Kristen Smith (center) and several of her graphic communications students look at original printings of The Great Speckled Bird

With Google searches, online textbooks and e-readers, students increasingly rely on digital tools to learn without ever needing to pick up a physical book.

There is nothing inherently wrong with digital learning tools, said Jill Severn, head of access and outreach at the Richard B. Russell Library for Political Research and Studies, but students get a different kind of learning experience from putting their hands on physical books, documents and other primary sources. That’s especially true with the rich materials available at UGA’s special collections libraries.

A partnership between UGA Libraries and the Center for Teaching and Learning aims to help faculty incorporate archival material into the curriculum. This kind of tactile learning—the look, smell and feel of a document—offers a complement to 21st-century digital resources.

“We’re not saying do this instead,” Severn said. “We’re saying do this, too.”

To help UGA instructors take advantage of the breadth of material housed in the special collections libraries, UGA is offering the Special Collections Libraries Faculty Fellows program. Introduced last year, the program provides instructional support plus a $2,000 stipend to develop or (re)design courses that make significant use of the special collections libraries, which include the Hargrett Rare Book and Manuscript Library, the Richard B. Russell Library for Political Research and Studies, and the Walter J. Brown Media Archives and Peabody Awards Collection.

CTL is accepting applications until Oct. 3 for the 2017 SCL Faculty Fellows at http://t.uga.edu/1Z3.

The program begins in December, followed by monthly meetings in which Fellows delve into the foundations of archives-based learning. Fellows meet for a Maymester Institute to focus on course design, planning and development.

Recent studies by the Brooklyn Historical Society found that effective archives-based learning, such as the kind encouraged by the SCL Faculty Fellows program, enhances student engagement, performance and retention, and promotes observational, research and critical thinking skills.

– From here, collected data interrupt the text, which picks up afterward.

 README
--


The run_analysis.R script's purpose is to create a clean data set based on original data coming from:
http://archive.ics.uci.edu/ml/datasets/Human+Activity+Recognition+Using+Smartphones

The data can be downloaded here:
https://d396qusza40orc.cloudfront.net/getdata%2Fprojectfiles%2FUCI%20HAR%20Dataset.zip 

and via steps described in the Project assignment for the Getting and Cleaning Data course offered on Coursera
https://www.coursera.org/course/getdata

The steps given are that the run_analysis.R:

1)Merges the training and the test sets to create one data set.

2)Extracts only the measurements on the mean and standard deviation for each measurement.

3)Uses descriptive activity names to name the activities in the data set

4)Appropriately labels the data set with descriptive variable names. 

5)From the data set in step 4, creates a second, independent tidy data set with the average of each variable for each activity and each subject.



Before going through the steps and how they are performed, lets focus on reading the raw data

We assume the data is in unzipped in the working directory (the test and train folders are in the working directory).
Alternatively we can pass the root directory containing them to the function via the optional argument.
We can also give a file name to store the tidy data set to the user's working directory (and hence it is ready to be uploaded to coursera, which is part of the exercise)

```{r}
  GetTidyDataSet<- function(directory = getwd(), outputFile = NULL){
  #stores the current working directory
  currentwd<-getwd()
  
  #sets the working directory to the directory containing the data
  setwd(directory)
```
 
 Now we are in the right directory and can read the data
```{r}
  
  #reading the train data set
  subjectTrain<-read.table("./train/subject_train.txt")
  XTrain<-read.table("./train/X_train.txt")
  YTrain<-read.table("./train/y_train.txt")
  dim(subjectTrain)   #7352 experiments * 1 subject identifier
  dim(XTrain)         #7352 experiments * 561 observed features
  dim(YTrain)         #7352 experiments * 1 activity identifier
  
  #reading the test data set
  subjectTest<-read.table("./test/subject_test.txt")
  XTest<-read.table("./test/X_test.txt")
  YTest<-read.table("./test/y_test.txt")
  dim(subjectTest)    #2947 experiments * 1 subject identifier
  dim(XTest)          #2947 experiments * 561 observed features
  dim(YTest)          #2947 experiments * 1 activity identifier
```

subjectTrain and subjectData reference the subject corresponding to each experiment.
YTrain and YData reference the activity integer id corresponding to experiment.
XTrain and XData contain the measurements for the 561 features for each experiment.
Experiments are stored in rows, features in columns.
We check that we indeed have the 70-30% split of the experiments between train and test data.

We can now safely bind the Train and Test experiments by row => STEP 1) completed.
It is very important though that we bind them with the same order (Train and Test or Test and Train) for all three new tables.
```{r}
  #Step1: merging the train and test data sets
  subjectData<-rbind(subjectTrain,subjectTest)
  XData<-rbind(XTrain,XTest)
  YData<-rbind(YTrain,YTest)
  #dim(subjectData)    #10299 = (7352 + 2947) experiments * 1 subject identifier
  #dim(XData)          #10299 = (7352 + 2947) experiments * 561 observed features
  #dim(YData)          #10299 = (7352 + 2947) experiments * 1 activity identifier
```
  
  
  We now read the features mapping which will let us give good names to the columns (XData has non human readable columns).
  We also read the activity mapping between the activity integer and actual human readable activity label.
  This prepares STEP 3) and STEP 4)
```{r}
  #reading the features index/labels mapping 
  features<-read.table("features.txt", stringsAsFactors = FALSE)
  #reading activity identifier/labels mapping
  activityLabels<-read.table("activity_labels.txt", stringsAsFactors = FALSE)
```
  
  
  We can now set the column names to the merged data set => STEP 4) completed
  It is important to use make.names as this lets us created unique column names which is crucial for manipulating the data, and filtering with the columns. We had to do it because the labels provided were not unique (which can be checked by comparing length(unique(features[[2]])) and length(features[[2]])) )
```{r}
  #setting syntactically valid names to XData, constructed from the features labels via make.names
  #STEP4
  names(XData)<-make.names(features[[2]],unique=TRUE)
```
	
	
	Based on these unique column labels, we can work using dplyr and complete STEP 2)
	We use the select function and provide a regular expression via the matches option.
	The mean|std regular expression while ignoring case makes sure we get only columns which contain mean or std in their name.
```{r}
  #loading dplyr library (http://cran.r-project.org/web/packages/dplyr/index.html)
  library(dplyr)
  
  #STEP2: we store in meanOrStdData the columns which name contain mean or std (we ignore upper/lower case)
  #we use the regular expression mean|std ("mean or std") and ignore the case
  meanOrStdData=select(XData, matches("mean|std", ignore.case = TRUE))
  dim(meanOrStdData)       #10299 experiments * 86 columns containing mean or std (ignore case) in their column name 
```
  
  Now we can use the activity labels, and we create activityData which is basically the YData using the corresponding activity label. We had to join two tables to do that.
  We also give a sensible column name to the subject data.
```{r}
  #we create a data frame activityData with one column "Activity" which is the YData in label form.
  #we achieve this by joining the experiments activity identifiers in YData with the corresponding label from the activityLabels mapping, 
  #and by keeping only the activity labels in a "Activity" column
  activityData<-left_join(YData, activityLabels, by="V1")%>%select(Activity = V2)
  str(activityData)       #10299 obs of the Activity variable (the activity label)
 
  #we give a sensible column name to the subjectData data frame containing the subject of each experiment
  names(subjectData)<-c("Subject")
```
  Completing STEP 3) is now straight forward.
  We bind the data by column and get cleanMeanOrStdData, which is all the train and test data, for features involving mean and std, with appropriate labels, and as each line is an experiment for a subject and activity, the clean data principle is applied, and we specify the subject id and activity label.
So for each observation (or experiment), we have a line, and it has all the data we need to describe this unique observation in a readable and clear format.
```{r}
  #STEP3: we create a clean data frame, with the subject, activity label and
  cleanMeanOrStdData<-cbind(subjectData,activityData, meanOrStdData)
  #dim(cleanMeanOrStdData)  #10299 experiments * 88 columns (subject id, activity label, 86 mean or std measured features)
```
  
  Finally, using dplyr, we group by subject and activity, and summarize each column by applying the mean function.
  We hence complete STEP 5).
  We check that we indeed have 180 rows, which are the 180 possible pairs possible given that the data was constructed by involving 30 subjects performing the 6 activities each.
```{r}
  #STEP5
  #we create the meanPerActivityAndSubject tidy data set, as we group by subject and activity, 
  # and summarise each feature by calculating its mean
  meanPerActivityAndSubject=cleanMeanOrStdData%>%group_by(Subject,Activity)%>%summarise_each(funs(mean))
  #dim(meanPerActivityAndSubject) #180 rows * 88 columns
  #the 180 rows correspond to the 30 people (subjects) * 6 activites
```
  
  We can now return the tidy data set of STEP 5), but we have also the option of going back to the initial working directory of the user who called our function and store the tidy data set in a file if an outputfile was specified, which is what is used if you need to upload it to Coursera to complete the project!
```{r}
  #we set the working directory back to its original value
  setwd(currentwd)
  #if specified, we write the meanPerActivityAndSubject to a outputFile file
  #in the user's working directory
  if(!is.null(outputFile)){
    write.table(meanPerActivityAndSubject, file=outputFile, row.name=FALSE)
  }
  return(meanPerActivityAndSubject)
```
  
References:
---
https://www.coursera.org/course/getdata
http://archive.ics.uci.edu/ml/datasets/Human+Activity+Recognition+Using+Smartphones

“It’s a way of thinking about finding, searching and discovery,” Severn said.

Faculty in the Fellows program brainstorm ways to create a sense of awe when handling the archives.

Severn compares a student’s initial interaction with a primary source to a first date. One of the keys to this program is to guide students on a good first date with archival material, one that makes an impression. For example, Cynthia Camp, an associate professor of English literature in the Franklin College of Arts and Sciences, wows students by introducing them to a large, leather-bound 16th-century Catholic songbook. Camp asks students to describe—like forensic detectives—what they observe and determine what that says about the book’s origins.

Although history and literature are natural fits for this program, faculty from all disciplines are welcome to apply to find creative ways to use archives-based learning. Among last year’s inaugural SCL Faculty Fellows cohort were faculty in theatre and public relations.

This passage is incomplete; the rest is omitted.